Problem requirements
For this task, output exactly the lines of the material below starting at the line with "[pywebview]()" and ending at the line with "-> Algorithm implementation and optimization"; pictures are to be excluded.

Excerpted records
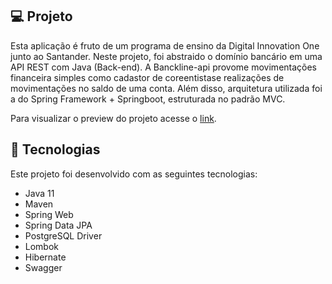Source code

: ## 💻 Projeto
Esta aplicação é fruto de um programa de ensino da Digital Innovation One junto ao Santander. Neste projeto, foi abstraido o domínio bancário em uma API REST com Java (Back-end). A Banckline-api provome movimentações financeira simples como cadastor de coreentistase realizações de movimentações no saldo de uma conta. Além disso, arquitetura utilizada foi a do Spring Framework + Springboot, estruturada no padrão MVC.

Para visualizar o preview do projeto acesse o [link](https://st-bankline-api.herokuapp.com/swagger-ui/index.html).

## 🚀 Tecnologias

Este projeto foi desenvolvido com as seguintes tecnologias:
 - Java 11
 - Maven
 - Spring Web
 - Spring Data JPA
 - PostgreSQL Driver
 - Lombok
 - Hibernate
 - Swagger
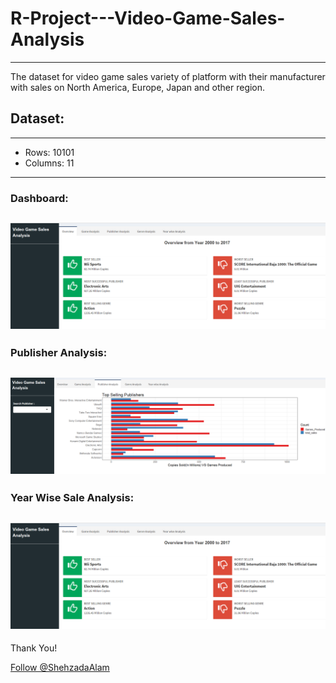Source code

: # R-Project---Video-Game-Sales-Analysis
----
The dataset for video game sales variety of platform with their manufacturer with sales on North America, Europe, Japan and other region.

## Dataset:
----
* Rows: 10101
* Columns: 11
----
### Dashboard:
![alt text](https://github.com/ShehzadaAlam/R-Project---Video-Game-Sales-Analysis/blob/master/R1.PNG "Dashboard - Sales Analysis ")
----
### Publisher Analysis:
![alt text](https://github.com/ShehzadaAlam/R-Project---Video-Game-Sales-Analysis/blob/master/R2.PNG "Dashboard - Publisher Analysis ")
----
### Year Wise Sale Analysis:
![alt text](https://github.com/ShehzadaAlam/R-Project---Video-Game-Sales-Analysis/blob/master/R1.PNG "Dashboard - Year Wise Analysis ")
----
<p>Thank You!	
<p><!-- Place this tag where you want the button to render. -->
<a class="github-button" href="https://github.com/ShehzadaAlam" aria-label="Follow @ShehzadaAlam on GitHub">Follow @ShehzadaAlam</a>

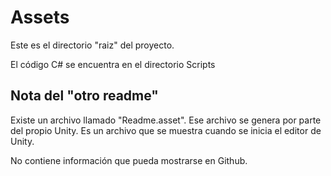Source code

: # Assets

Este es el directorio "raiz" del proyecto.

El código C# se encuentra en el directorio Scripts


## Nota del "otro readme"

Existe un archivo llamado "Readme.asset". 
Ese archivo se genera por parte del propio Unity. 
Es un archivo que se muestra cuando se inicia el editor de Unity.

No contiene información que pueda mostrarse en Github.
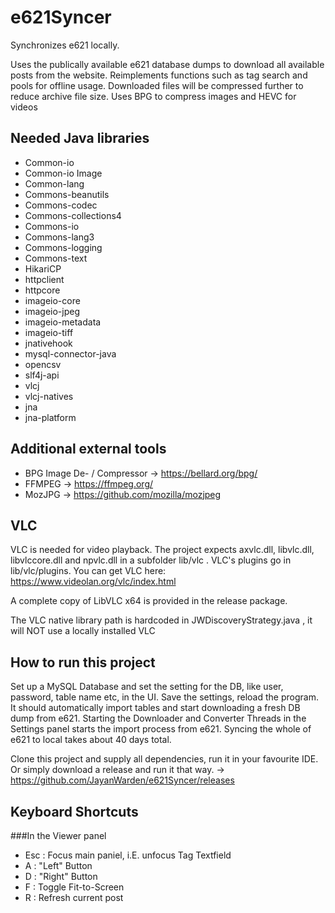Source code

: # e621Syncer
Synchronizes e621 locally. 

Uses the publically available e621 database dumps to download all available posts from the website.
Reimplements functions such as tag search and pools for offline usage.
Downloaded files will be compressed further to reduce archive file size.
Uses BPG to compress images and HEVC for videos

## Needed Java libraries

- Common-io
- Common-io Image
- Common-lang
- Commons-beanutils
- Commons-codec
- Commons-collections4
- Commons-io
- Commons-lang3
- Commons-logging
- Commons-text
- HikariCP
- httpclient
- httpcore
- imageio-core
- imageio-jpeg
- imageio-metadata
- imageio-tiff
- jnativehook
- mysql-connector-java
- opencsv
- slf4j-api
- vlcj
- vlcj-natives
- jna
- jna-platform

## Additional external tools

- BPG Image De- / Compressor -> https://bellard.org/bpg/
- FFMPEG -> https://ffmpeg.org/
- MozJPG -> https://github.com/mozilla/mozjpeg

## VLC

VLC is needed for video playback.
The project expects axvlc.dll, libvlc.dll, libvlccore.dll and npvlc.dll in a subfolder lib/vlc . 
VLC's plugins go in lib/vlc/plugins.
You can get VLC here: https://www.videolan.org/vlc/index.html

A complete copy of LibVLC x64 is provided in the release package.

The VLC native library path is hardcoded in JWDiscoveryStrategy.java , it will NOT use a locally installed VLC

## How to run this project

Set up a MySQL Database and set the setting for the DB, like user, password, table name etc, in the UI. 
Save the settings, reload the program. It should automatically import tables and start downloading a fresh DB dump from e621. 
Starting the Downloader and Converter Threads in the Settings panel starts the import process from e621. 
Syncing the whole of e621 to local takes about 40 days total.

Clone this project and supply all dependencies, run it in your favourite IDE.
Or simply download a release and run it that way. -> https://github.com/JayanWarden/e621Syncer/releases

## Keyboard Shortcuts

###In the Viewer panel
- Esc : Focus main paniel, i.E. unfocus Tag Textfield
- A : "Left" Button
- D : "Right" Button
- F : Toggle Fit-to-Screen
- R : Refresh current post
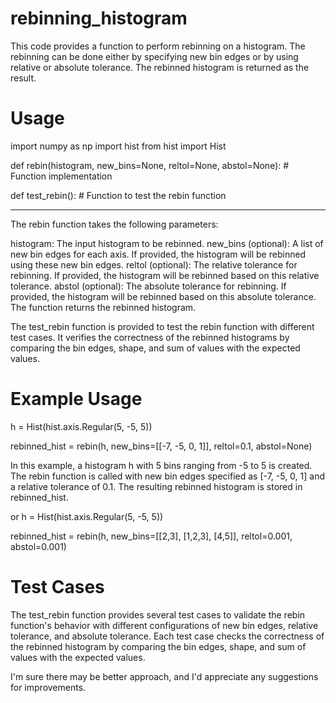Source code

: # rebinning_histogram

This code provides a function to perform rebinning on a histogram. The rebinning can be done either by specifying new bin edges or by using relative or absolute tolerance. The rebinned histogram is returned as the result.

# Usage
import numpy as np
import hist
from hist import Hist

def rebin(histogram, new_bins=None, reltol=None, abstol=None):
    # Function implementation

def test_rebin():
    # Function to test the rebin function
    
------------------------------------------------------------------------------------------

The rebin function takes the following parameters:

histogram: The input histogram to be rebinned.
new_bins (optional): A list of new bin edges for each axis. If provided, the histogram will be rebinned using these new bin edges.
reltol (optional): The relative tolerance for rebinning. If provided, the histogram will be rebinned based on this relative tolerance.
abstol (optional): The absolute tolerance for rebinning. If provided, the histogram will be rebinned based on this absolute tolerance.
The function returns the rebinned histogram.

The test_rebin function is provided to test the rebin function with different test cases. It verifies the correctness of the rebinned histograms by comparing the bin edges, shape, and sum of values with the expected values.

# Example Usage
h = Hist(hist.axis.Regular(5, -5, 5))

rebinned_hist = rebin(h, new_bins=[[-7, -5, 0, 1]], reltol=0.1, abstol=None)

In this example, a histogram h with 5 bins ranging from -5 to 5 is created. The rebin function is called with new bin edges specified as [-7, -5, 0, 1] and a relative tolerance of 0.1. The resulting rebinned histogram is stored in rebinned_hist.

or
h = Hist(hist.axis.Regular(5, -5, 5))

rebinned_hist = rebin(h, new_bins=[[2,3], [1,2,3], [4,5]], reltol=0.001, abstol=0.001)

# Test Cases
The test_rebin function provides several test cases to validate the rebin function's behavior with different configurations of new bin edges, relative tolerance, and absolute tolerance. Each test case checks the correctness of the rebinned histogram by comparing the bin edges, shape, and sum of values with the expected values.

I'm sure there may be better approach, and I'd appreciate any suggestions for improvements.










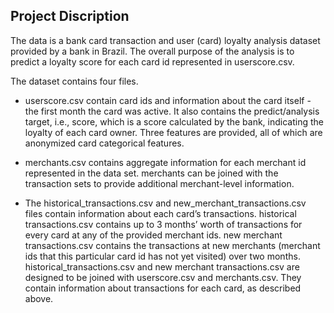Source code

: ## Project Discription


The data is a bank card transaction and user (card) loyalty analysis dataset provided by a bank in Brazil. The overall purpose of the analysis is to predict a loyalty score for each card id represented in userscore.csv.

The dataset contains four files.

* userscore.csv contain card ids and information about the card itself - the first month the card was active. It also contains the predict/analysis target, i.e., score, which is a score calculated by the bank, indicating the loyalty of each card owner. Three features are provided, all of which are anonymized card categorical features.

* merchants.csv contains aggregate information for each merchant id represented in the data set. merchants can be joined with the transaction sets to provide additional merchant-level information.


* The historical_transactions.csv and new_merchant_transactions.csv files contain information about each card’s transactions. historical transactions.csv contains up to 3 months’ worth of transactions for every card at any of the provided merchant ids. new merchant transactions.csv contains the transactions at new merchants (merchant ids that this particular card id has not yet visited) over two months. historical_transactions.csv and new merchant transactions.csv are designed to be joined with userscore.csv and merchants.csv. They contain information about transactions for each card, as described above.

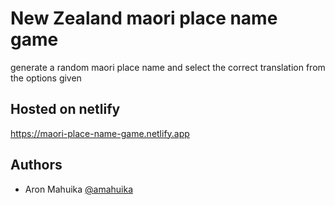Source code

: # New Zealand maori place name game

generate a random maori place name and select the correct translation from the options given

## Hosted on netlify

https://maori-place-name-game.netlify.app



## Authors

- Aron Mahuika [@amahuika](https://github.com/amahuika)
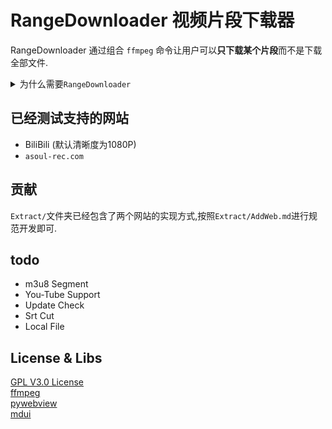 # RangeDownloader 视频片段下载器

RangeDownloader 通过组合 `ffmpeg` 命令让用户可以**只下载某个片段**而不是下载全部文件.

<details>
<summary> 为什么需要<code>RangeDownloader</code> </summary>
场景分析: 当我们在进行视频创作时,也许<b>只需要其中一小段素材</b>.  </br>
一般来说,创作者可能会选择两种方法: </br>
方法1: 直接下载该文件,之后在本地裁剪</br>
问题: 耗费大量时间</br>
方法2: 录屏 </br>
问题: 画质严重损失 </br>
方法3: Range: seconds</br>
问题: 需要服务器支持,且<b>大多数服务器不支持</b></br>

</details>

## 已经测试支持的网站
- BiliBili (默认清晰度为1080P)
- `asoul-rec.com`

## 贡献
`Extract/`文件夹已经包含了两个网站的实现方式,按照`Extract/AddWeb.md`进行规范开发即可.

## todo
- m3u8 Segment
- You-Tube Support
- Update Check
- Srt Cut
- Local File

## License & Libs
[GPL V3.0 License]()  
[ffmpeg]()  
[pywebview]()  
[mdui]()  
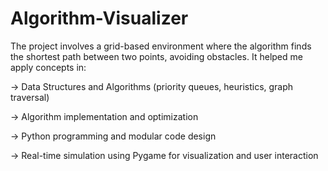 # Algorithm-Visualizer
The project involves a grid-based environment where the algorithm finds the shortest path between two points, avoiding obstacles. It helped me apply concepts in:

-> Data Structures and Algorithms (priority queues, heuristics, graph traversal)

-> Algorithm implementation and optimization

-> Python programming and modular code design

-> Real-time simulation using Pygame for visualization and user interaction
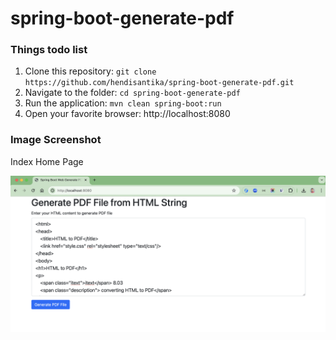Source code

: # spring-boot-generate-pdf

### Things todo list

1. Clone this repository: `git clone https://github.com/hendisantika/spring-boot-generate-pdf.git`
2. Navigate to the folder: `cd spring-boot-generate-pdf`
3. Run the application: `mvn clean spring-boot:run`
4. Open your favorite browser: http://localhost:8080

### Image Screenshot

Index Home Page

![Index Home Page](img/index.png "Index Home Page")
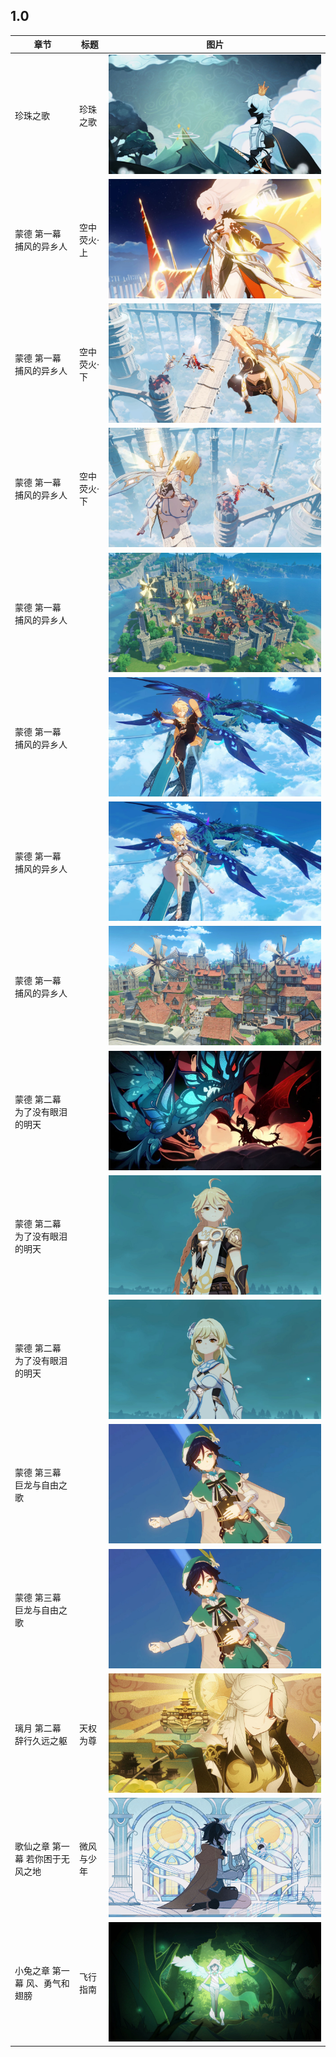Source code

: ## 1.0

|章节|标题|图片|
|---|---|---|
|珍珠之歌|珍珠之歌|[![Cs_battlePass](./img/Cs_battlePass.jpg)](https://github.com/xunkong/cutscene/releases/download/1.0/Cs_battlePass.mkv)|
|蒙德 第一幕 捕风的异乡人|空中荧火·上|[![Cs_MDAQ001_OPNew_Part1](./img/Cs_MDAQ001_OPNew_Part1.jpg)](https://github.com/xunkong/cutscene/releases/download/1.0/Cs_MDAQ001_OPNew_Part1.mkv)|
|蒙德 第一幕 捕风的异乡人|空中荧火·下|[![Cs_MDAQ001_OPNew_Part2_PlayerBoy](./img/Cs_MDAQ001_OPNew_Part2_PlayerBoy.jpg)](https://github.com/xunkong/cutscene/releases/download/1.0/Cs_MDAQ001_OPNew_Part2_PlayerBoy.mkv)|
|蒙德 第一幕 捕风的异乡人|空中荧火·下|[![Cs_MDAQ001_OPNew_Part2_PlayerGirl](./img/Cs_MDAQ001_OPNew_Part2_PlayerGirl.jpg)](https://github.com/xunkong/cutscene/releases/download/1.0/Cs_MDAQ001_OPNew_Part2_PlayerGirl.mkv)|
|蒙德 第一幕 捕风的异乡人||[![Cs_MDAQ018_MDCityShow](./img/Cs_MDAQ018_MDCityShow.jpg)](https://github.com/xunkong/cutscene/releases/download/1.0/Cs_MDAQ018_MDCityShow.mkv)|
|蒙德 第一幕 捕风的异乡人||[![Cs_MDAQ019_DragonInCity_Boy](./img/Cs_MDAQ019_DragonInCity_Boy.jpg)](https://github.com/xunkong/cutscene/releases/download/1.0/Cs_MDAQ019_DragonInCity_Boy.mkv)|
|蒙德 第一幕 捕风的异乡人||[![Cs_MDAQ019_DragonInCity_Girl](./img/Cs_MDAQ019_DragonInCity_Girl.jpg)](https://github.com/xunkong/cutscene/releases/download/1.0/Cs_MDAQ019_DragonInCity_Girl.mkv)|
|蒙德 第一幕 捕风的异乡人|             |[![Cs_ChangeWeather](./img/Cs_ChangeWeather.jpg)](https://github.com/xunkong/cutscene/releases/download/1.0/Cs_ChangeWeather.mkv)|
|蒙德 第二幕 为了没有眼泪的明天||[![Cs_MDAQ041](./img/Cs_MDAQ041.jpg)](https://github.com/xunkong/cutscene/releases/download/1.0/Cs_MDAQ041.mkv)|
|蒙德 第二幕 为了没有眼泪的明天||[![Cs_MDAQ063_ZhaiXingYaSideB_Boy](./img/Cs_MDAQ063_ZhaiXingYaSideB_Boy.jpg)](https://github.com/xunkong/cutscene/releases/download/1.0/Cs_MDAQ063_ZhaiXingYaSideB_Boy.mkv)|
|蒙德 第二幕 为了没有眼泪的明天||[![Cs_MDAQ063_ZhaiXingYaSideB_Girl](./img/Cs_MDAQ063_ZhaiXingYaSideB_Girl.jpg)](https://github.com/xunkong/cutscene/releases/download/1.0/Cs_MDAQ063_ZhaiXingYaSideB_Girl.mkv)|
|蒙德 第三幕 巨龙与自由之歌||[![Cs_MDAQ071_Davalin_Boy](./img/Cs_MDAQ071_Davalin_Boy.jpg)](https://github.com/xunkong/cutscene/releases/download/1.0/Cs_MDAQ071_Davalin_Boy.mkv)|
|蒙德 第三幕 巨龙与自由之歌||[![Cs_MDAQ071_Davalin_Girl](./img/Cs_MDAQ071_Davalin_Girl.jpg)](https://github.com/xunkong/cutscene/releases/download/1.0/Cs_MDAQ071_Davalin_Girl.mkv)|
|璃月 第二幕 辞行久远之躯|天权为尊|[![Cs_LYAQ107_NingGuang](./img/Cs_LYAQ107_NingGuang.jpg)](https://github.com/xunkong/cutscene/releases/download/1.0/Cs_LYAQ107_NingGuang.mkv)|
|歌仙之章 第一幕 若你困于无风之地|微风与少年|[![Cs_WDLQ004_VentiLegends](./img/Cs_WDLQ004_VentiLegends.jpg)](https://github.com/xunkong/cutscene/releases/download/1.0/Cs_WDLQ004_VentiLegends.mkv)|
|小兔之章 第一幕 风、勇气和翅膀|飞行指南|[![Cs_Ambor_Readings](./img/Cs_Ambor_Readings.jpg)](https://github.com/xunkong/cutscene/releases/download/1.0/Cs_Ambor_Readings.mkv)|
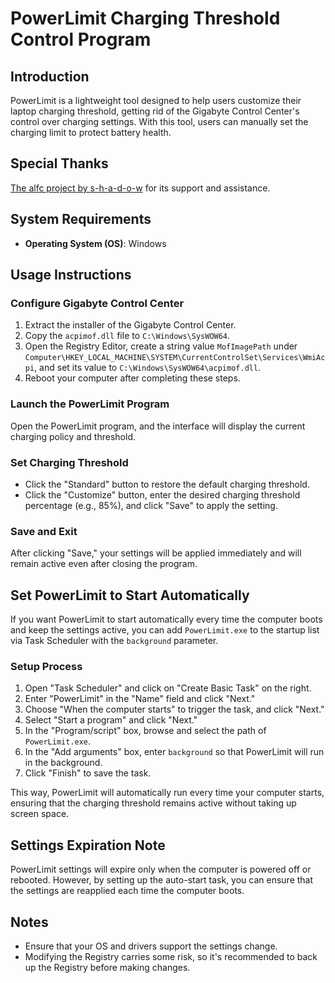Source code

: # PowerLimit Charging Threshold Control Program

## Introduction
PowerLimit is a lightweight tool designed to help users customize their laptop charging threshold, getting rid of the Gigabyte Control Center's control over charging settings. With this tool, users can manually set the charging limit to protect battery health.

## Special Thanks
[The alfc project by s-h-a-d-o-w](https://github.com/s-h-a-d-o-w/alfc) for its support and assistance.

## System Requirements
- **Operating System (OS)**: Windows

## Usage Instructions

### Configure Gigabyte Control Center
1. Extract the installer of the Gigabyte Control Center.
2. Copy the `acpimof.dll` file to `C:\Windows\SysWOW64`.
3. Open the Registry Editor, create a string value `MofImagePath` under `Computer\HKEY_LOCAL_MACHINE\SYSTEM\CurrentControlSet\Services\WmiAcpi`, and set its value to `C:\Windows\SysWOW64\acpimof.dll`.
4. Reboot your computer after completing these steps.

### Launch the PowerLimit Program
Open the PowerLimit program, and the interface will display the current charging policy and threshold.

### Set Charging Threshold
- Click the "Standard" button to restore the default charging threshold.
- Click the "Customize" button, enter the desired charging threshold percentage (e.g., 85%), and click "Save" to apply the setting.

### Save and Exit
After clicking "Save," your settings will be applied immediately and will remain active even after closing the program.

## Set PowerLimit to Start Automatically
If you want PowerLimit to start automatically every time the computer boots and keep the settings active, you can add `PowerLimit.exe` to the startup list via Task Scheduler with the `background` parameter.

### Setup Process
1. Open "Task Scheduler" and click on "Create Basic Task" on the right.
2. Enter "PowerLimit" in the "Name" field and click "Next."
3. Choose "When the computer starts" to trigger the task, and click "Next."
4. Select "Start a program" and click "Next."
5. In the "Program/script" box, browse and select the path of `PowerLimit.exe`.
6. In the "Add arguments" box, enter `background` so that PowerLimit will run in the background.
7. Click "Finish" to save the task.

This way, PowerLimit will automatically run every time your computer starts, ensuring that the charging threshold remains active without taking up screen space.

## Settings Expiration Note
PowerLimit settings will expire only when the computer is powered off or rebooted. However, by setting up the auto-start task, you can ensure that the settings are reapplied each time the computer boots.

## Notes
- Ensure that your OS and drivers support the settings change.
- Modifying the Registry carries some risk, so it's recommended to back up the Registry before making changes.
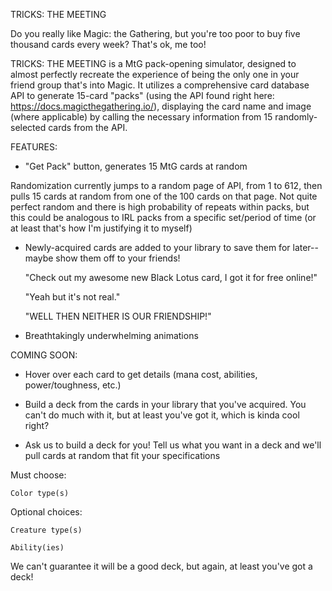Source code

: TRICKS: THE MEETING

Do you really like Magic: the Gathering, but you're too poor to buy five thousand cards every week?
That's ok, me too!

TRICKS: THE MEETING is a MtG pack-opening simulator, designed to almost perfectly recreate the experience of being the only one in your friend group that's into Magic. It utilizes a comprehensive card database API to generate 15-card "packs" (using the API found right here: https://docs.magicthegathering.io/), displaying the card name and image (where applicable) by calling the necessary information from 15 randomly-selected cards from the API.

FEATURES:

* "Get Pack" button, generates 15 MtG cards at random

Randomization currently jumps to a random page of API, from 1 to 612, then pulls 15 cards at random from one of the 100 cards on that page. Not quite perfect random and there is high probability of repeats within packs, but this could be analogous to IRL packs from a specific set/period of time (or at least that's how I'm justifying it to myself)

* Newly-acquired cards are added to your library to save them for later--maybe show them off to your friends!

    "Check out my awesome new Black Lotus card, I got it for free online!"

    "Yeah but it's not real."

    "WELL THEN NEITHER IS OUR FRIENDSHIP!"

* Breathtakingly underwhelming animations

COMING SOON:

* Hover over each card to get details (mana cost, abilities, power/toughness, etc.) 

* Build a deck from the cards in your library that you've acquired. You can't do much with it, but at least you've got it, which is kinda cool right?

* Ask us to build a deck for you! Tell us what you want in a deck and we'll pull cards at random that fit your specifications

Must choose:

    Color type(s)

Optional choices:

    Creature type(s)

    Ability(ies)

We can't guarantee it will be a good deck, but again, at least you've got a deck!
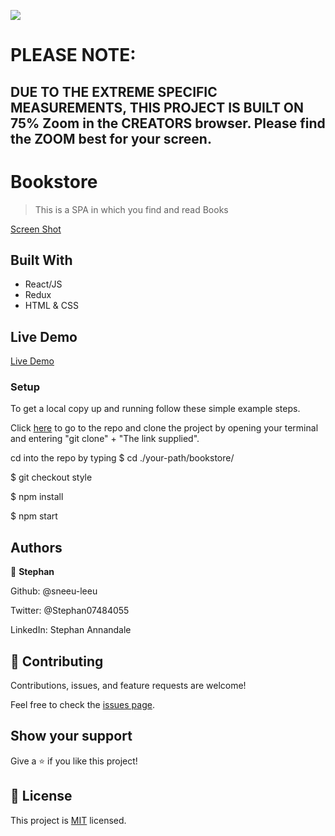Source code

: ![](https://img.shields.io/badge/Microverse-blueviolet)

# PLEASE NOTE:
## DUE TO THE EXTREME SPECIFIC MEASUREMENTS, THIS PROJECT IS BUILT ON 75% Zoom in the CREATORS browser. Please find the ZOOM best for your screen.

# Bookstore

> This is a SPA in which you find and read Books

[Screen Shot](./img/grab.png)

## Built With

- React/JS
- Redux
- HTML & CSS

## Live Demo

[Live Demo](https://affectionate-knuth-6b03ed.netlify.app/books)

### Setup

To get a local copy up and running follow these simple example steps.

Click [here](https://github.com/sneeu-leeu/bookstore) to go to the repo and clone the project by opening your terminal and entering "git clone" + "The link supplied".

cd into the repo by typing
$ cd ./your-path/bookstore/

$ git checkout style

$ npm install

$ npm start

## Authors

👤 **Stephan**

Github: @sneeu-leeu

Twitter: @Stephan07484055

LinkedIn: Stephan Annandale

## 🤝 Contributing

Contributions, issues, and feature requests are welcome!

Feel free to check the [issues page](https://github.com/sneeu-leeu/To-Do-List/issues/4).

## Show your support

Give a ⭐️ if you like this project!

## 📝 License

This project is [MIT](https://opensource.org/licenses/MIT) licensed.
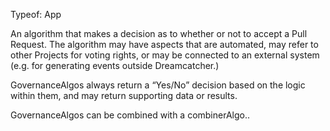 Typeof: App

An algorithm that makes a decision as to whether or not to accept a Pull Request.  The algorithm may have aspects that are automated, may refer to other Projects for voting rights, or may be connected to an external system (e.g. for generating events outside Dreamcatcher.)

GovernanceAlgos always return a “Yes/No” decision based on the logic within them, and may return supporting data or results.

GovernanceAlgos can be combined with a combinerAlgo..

Answer box
[pywebview]()  
[mdui]()  
 # Algorithm-Visualizer
The project involves a grid-based environment where the algorithm finds the shortest path between two points, avoiding obstacles. It helped me apply concepts in:

-> Data Structures and Algorithms (priority queues, heuristics, graph traversal)

-> Algorithm implementation and optimization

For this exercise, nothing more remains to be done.